● **Work order**
Each entry below should appear again exactly as written, without pictures.

(Saved data entries)
- - - -
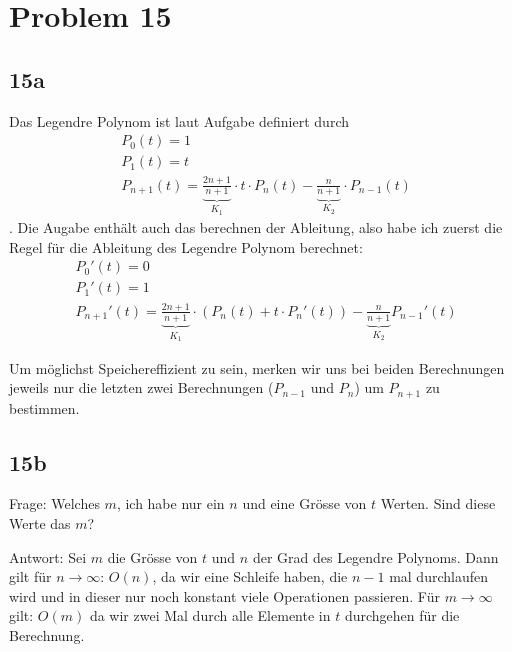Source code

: \documentclass[11pt]{article}
\begin{document}
\section{Problem 15}
\subsection{15a}
Das Legendre Polynom ist laut Aufgabe definiert durch
\begin{align*}
&P_0(t) = 1\\
&P_1(t) = t\\
&P_{n+1}(t) = \underbrace{\frac{2n + 1}{n + 1}}_{K_1} \cdot t \cdot P_n(t) - \underbrace{\frac{n}{n+1}}_{K_2} \cdot P_{n-1}(t)
\end{align*}. Die Augabe enthält auch das berechnen der Ableitung, also habe ich zuerst die Regel für die Ableitung des Legendre Polynom berechnet:
\begin{align*}
&P_0'(t) = 0\\
&P_1'(t) = 1\\
&P_{n+1}'(t) = \underbrace{\frac{2n + 1}{n + 1}}_{K_1} \cdot ( P_n(t) + t \cdot P_n'(t)) - \underbrace{\frac{n}{n+1}}_{K_2} P_{n-1}'(t)
\end{align*}

Um möglichst Speichereffizient zu sein, merken wir uns bei beiden Berechnungen jeweils nur die letzten zwei Berechnungen ($P_{n-1}$ und $P_{n}$) um $P_{n+1}$ zu bestimmen.

\subsection{15b}
Frage: Welches $m$, ich habe nur ein $n$ und eine Grösse von $t$ Werten. Sind diese Werte das $m$?

Antwort: Sei $m$ die Grösse von $t$ und $n$ der Grad des Legendre Polynoms. Dann gilt für $n \to \infty$: $O(n)$, da wir eine Schleife haben, die $n-1$ mal durchlaufen wird und in dieser nur noch konstant viele Operationen passieren. Für $m \to \infty$ gilt: $O(m)$ da wir zwei Mal durch alle Elemente in $t$ durchgehen für die Berechnung.
\end{document}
- - - -
● **Result of the exercise**
Source code

: \documentclass[11pt]{article}
\begin{document}
\section{Problem 15}
\subsection{15a}
Das Legendre Polynom ist laut Aufgabe definiert durch
\begin{align*}
&P_0(t) = 1\\
&P_1(t) = t\\
&P_{n+1}(t) = \underbrace{\frac{2n + 1}{n + 1}}_{K_1} \cdot t \cdot P_n(t) - \underbrace{\frac{n}{n+1}}_{K_2} \cdot P_{n-1}(t)
\end{align*}. Die Augabe enthält auch das berechnen der Ableitung, also habe ich zuerst die Regel für die Ableitung des Legendre Polynom berechnet:
\begin{align*}
&P_0'(t) = 0\\
&P_1'(t) = 1\\
&P_{n+1}'(t) = \underbrace{\frac{2n + 1}{n + 1}}_{K_1} \cdot ( P_n(t) + t \cdot P_n'(t)) - \underbrace{\frac{n}{n+1}}_{K_2} P_{n-1}'(t)
\end{align*}

Um möglichst Speichereffizient zu sein, merken wir uns bei beiden Berechnungen jeweils nur die letzten zwei Berechnungen ($P_{n-1}$ und $P_{n}$) um $P_{n+1}$ zu bestimmen.

\subsection{15b}
Frage: Welches $m$, ich habe nur ein $n$ und eine Grösse von $t$ Werten. Sind diese Werte das $m$?

Antwort: Sei $m$ die Grösse von $t$ und $n$ der Grad des Legendre Polynoms. Dann gilt für $n \to \infty$: $O(n)$, da wir eine Schleife haben, die $n-1$ mal durchlaufen wird und in dieser nur noch konstant viele Operationen passieren. Für $m \to \infty$ gilt: $O(m)$ da wir zwei Mal durch alle Elemente in $t$ durchgehen für die Berechnung.
\end{document}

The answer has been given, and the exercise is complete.